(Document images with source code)
--------------------------------

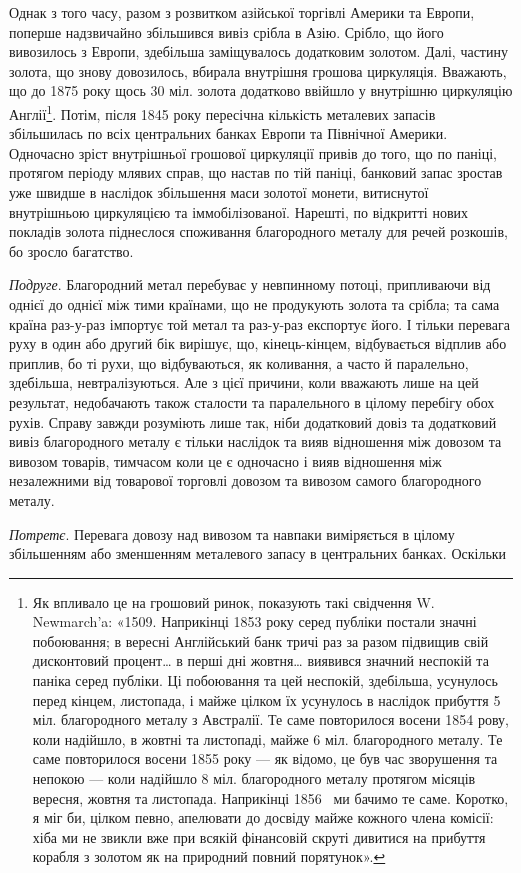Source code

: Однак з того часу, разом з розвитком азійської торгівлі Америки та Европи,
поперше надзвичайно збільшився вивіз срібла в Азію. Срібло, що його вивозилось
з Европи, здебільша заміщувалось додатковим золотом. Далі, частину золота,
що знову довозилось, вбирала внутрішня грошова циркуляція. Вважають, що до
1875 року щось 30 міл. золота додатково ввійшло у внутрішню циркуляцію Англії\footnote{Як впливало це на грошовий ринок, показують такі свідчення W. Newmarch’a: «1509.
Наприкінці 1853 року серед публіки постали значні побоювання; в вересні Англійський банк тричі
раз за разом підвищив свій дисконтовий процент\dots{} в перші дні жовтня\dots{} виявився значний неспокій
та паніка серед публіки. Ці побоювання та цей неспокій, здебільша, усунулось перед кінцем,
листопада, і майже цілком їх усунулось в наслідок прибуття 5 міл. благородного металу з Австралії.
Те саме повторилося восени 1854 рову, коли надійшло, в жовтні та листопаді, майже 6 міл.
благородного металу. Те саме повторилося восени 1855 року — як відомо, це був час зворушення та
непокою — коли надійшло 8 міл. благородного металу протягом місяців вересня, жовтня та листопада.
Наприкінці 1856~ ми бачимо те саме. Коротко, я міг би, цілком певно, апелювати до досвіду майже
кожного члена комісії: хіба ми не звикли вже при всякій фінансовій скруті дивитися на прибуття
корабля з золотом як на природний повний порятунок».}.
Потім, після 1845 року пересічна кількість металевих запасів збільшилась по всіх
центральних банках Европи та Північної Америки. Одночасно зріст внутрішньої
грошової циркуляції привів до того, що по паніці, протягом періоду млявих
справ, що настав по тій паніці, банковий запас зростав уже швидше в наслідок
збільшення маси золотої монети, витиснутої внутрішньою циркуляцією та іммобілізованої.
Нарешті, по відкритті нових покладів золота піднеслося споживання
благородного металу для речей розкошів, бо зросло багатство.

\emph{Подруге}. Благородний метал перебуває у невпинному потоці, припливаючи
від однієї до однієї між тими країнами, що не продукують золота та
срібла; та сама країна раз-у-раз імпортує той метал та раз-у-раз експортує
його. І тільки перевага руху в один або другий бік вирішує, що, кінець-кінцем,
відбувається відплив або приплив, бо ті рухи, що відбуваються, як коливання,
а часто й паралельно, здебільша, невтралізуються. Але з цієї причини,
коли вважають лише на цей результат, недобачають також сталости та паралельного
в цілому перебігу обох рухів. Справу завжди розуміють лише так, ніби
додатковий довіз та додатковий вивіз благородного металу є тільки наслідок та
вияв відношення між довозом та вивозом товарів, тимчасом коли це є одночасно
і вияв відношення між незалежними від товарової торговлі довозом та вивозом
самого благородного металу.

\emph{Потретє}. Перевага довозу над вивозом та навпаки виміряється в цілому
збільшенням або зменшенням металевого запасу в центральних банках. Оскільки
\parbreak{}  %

--------------------------------

** PROBLEM REQUIREMENTS **
Whenever a line in the records above contains the string "надійшло", copy that line.

** WRITTEN RESPONSE **
Те саме повторилося восени 1854 рову, коли надійшло, в жовтні та листопаді, майже 6 міл.
непокою — коли надійшло 8 міл. благородного металу протягом місяців вересня, жовтня та листопада.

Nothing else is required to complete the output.